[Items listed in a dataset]
━━━━━━━━━━━━━━━━━━━━━━━━━━━━━━
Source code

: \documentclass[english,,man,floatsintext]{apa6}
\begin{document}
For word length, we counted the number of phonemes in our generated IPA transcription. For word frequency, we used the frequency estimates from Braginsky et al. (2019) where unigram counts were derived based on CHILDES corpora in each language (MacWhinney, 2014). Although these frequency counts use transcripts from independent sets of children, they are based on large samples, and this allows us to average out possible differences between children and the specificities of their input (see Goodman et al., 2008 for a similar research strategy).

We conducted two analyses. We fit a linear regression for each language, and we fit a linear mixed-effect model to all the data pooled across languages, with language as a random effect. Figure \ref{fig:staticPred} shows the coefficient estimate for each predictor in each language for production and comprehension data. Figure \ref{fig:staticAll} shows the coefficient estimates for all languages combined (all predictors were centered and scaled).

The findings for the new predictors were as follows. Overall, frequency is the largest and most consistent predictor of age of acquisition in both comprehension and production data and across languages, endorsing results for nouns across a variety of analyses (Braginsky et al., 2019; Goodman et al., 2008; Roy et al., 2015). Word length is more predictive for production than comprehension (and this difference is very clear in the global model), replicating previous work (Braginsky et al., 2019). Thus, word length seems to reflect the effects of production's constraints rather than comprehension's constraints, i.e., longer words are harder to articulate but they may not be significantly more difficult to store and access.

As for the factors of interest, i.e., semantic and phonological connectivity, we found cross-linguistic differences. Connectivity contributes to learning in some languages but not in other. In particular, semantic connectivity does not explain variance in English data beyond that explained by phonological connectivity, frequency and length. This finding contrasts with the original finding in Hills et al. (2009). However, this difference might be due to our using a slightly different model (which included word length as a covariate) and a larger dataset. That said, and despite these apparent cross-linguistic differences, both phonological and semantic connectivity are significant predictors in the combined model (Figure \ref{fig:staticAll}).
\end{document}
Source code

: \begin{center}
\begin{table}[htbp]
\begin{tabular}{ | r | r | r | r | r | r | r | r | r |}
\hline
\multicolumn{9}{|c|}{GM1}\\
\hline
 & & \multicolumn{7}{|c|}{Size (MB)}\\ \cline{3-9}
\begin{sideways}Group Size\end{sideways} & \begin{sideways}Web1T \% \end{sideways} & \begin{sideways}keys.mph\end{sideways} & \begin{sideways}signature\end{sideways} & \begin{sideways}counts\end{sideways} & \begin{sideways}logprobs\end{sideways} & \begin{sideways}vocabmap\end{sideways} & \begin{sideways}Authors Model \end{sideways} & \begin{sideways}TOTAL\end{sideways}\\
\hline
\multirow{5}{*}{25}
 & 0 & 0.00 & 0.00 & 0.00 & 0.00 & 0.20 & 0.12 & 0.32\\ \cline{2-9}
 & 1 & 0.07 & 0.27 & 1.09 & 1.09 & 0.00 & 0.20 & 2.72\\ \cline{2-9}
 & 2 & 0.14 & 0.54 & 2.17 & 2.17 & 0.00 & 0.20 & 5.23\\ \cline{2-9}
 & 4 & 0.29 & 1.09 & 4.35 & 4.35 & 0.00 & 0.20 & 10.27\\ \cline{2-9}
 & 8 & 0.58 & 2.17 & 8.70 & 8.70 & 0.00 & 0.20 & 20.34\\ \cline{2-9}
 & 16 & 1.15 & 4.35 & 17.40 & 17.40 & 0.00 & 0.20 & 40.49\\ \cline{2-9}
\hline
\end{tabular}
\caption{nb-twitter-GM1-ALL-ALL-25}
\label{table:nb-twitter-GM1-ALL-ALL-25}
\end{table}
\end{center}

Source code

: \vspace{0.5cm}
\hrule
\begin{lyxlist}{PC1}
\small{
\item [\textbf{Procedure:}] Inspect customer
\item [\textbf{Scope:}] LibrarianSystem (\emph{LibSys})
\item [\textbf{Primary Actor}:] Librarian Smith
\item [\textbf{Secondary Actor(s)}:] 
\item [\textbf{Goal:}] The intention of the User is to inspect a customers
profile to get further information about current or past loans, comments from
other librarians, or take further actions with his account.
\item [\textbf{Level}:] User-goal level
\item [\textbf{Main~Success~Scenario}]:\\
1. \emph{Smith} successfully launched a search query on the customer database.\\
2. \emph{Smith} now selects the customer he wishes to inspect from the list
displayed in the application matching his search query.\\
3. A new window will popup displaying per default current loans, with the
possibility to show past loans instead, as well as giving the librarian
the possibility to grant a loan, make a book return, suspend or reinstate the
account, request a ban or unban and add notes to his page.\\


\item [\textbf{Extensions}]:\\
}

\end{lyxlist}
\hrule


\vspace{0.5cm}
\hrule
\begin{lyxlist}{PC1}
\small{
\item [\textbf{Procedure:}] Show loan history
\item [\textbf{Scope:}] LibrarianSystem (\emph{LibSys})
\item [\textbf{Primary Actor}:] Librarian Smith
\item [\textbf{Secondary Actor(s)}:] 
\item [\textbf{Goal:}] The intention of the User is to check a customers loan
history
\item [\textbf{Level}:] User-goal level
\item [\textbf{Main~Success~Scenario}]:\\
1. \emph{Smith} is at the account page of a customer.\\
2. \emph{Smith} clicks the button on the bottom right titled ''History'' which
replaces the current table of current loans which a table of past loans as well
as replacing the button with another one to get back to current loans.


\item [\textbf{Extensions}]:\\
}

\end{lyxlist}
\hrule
━━━━━━━━━━━━━━━━━━━━━━━━━━━━━━
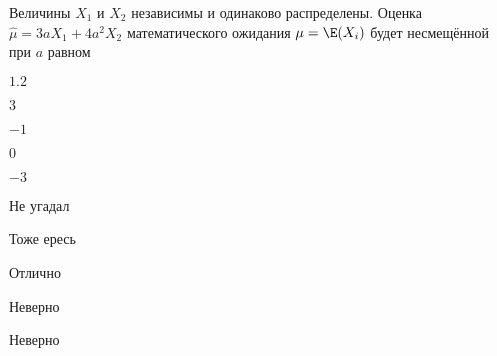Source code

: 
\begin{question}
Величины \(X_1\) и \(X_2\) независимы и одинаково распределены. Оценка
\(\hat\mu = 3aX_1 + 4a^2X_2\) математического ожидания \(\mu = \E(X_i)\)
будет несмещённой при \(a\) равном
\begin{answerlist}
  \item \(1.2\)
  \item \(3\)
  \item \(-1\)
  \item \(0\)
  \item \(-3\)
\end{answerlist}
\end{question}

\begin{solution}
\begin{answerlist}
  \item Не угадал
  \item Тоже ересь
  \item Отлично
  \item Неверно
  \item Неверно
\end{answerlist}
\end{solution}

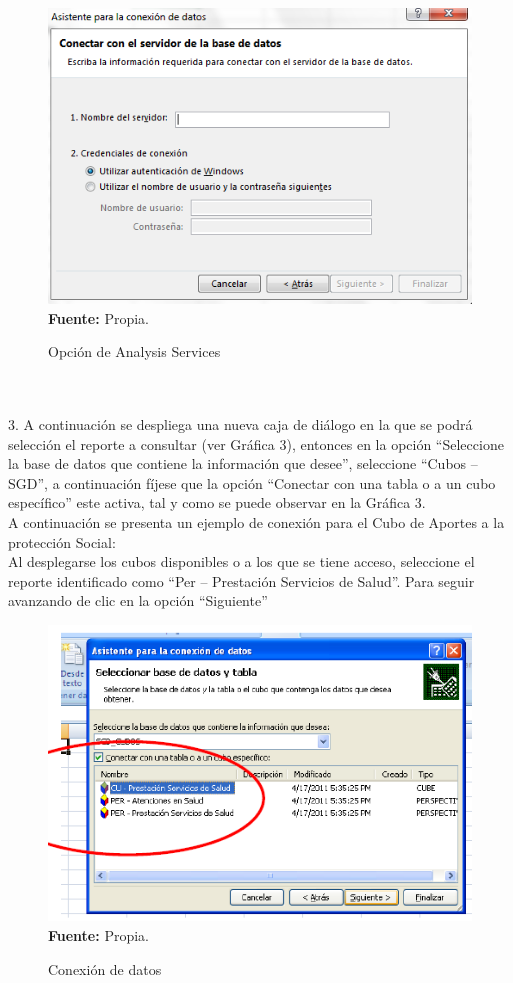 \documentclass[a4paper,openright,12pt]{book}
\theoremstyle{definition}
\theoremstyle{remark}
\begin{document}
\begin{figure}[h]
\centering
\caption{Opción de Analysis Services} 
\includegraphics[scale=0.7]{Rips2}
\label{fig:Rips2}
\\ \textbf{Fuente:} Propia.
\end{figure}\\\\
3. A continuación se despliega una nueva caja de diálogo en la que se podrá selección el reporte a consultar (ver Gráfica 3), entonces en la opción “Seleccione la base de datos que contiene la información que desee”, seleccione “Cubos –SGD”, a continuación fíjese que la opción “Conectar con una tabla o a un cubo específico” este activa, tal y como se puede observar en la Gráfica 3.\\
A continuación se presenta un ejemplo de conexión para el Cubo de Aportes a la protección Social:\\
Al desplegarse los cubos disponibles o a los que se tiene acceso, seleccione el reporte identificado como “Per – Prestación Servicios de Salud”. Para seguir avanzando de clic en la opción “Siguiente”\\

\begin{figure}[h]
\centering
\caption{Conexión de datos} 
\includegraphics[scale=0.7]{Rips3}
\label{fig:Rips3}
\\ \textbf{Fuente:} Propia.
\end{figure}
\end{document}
━━━━━━━━━━━━━━━━━━━━━━━━━━━━━━
◆ TASK OBJECTIVE
From the records above, pull every line that carries the word "length".

◆ ANSWER FOR THIS EXERCISE
For word length, we counted the number of phonemes in our generated IPA transcription. For word frequency, we used the frequency estimates from Braginsky et al. (2019) where unigram counts were derived based on CHILDES corpora in each language (MacWhinney, 2014). Although these frequency counts use transcripts from independent sets of children, they are based on large samples, and this allows us to average out possible differences between children and the specificities of their input (see Goodman et al., 2008 for a similar research strategy).
The findings for the new predictors were as follows. Overall, frequency is the largest and most consistent predictor of age of acquisition in both comprehension and production data and across languages, endorsing results for nouns across a variety of analyses (Braginsky et al., 2019; Goodman et al., 2008; Roy et al., 2015). Word length is more predictive for production than comprehension (and this difference is very clear in the global model), replicating previous work (Braginsky et al., 2019). Thus, word length seems to reflect the effects of production's constraints rather than comprehension's constraints, i.e., longer words are harder to articulate but they may not be significantly more difficult to store and access.
As for the factors of interest, i.e., semantic and phonological connectivity, we found cross-linguistic differences. Connectivity contributes to learning in some languages but not in other. In particular, semantic connectivity does not explain variance in English data beyond that explained by phonological connectivity, frequency and length. This finding contrasts with the original finding in Hills et al. (2009). However, this difference might be due to our using a slightly different model (which included word length as a covariate) and a larger dataset. That said, and despite these apparent cross-linguistic differences, both phonological and semantic connectivity are significant predictors in the combined model (Figure \ref{fig:staticAll}).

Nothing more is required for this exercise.